Ce faux départ m'a quelque peu empêchée de réellement rentrer dans une histoire pourtant attachante et qui ne ressemble à rien de ce que j'ai pu lire (bien que quelques petits souvenirs du Chocolat de Joanne Harris me soient revenus en mémoire pendant cette lecture). Aimee Bender nous fait découvrir ici une famille dysfonctionnelle comme elles le sont toutes, une famille ayant des problèmes de communication. Chaque membre semble vivre sa vie de son côté, sans réussir à comprendre les autres, à interagir complètement. L'étrange pouvoir de Rose cristallisera cette « incommunicabilité » et tous les malaises qu'elle fait naître chez sa mère, son père et son frère. Rose s'efforcera pourtant de se rapprocher d'eux mais leurs liens resteront en surface et la petite fille devra apprendre à se débrouiller seule avec les sentiments qui la submergent et la parasitent à chaque repas.

 

Si j'ai apprécié l'histoire et la finesse des sentiments décrits, j'avoue être restée un peu en dehors de ce roman, l'admirant mais n'arrivant pas à le ressentir. J'ai apprécié la structure, quelque peu cassée, l'évolution des personnages, à la fois prévisible et surprenante, ainsi que l'écriture en générale, délicate mais discrète. Mais il m'a manqué un petit truc, une émotion, un attachement peut-être. Dès lors, je ne me suis pas ennuyée en lisant La singulière tristesse du gâteau au citron, que du contraire, mais je n'ai pas éprouvé grand chose, juste de l'admiration. C'est déjà ça, mais ce n'est pas suffisant.

 

Cependant, là où, sur le moment, ce livre m'a laissée indifférente, il m'a plutôt travaillée une fois refermé et a fini par me marquer après coup, suite à des impressions persistantes qui se sont développées.

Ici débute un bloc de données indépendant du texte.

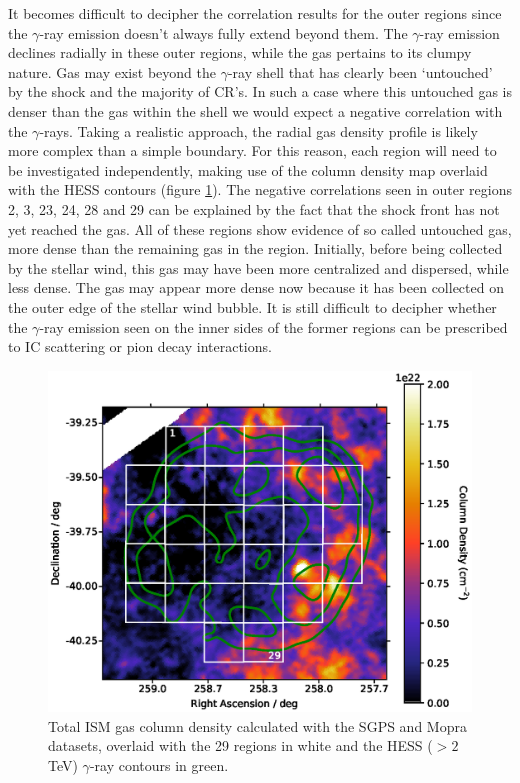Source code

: \documentclass[12pt,a4paper]{article}
\begin{document}
It becomes difficult to decipher the correlation results for the outer regions since the $\gamma$-ray emission doesn't always fully extend beyond them.
The $\gamma$-ray emission declines radially in these outer regions, while the gas pertains to its clumpy nature.
Gas may exist beyond the $\gamma$-ray shell that has clearly been `untouched' by the shock and the majority of CR's. 
In such a case where this untouched gas is denser than the gas within the shell we would expect a negative correlation with the $\gamma$-rays.
Taking a realistic approach, the radial gas density profile is likely more complex than a simple boundary.
For this reason, each region will need to be investigated independently, making use of the column density map overlaid with the HESS contours (figure \ref{fig:mopHI hess contour}).
The negative correlations seen in outer regions 2, 3, 23, 24, 28 and 29 can be explained by the fact that the shock front has not yet reached the gas.
All of these regions show evidence of so called untouched gas, more dense than the remaining gas in the region.
Initially, before being collected by the stellar wind, this gas may have been more centralized and dispersed, while less dense.
The gas may appear more dense now because it has been collected on the outer edge of the stellar wind bubble.
It is still difficult to decipher whether the $\gamma$-ray emission seen on the inner sides of the former regions can be prescribed to IC scattering or pion decay interactions. 

\begin{figure}[H]
	\centering
	\includegraphics[width=0.60\linewidth, height=0.3\textheight]{NH_mopHI_hcont_reg}
	\caption{Total ISM gas column density calculated with the SGPS and Mopra datasets, overlaid with the 29 regions in white and the HESS ($>2$ TeV) $\gamma$-ray contours in green.}
	\label{fig:mopHI hess contour}
\end{figure}
\end{document}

La chose est bizarre parce que La singulière tristesse du gâteau au citron n'est pas forcément propice à la réflexion. Mais l'auteur a réussi à créer un univers étrange et familier à la fois, dont les spécificités m'ont travaillée. Dès lors, j'ai fini par aimer ma lecture a posteriori.

 

Au final, La singulière tristesse du gâteau au citron est un roman aussi tendre et amer que le gâteau de son titre. C'est une petite curiosité plutôt originale qui laisse d'abord un drôle de goût en bouche pour ensuite se laisser savourer tout doucement, discrètement.